CEVAP: Davalı … vekili cevap dilekçesi ile özetle; müvekkilinin şirket ortağı olduğunu ancak davacı bankadan hiçbir şekilde kredi kartı bulunmadığını, şirketin yönetim ve idaresi başka kişiler tarafından yapıldığından kredi sözleşmesi imzaladığını da hatırlamadığını, bu nedenle davanın reddine karar verilmesini talep etmiştir.
MAHKEMECE:
“Alınan bilirkişi raporu denetime ve hüküm kurmaya elverişli görülmüş olup dava dışı …. A. Ş’nin davacı bankadan çekmiş olduğu krediye davalı … ile davalı …’un babası …’un müşterek borçlu ve müteselsil kefil olarak imza attıkları ve borçtan sorumlu oldukları kanaatine varılarak davanın kabulüne” şeklinde karar verilmiştir.
İSTİNAF BAŞVURU:
Davalı … vekili istinaf dilekçesinde özetle; davacı alacaklı tarafından açılan icra takibinde müvekkili lehine açılan genel kredi sözleşmesine kefil olması nedeni ile kullanılan kredi kartının ödenmesinin istendiğini, müvekkili tarafından bir kredi kartı sözleşmesinin imzalanmadığı gibi bir kredi kartının da bulunmadığını, bu nedenle takibe itiraz ettiklerini ve ilk derece kararının haksız ve mesnetsiz olarak verildiğini beyan ederek, ilk derece mahkemesi kararının kaldırılmasına ve müvekkili hakkındaki davanın reddine karar verilmesini istinaf sebebi olarak ileri sürmüştür.

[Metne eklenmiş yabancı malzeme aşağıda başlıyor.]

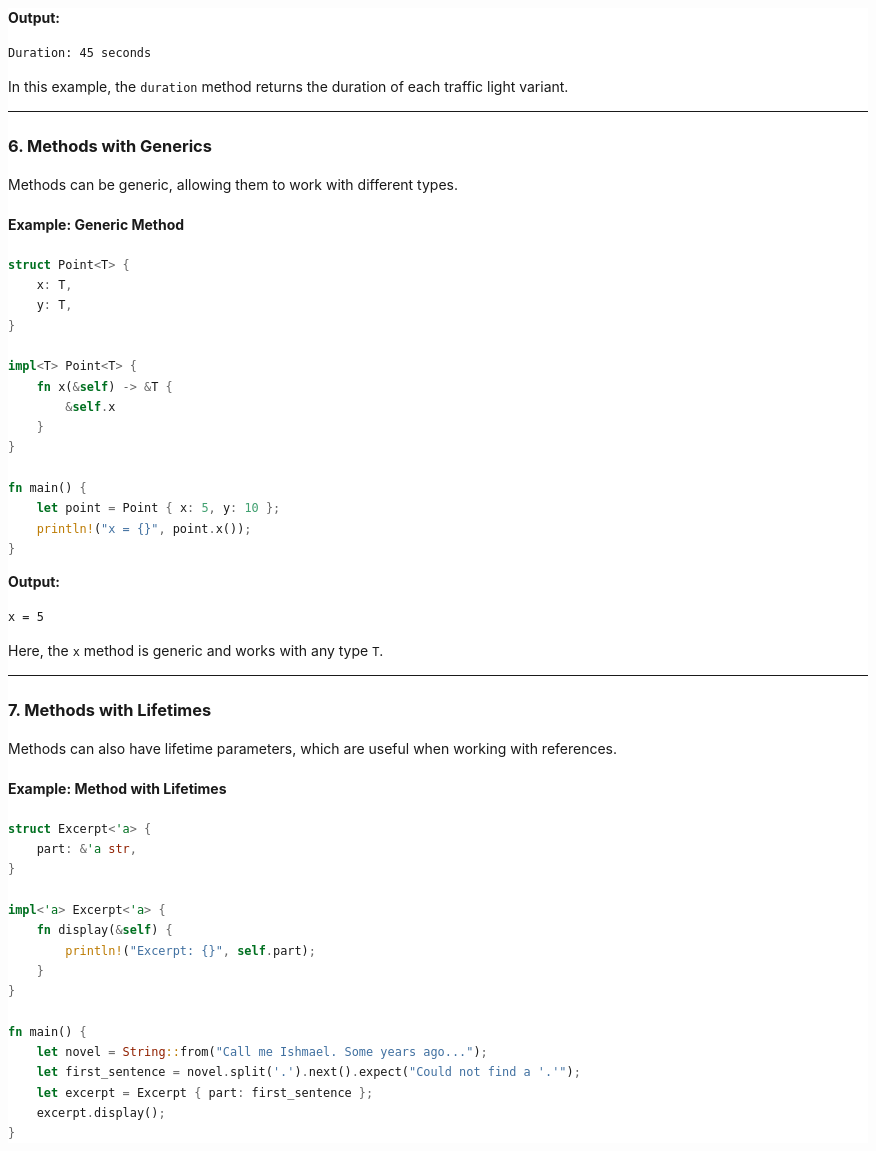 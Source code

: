 **Output:**
```
Duration: 45 seconds
```

In this example, the `duration` method returns the duration of each traffic light variant.

---

### **6. Methods with Generics**

Methods can be generic, allowing them to work with different types.

#### **Example: Generic Method**
```rust
struct Point<T> {
    x: T,
    y: T,
}

impl<T> Point<T> {
    fn x(&self) -> &T {
        &self.x
    }
}

fn main() {
    let point = Point { x: 5, y: 10 };
    println!("x = {}", point.x());
}
```

**Output:**
```
x = 5
```

Here, the `x` method is generic and works with any type `T`.

---

### **7. Methods with Lifetimes**

Methods can also have lifetime parameters, which are useful when working with references.

#### **Example: Method with Lifetimes**
```rust
struct Excerpt<'a> {
    part: &'a str,
}

impl<'a> Excerpt<'a> {
    fn display(&self) {
        println!("Excerpt: {}", self.part);
    }
}

fn main() {
    let novel = String::from("Call me Ishmael. Some years ago...");
    let first_sentence = novel.split('.').next().expect("Could not find a '.'");
    let excerpt = Excerpt { part: first_sentence };
    excerpt.display();
}
```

DELİLLERİN DEĞERLENDİRİLMESİ VE GEREKÇE:
Dava, genel kredi sözleşmesi kapsamında verilin kredi kartı borcundan kaynaklanan icra takibene yapılan itirazın iptali istemine ilişkindir.
HMK’nun 355. Maddesi gereğince istinaf incelemesi istinafa başvuran vekilinin dilekçesinde belirtilen sebeplerle sınırlı olarak ve kamu düzenine ilişkin hususlarda res’en gözetilerek yapılmıştır.
Davacı banka ile dava dışı….A.Ş. arasında imzalanan Kredi Genel Sözleşmesi imzalandığı, davalının da aralarında bulunduğu kişilerin müteselsil kefil olarak imza attıkları hususunda uyuşmazlık yoktur. Davalı kredi kartı sözleşmesini imzalanmadığı gibi bir kredi kartının da bulunmadığını savunmuştur.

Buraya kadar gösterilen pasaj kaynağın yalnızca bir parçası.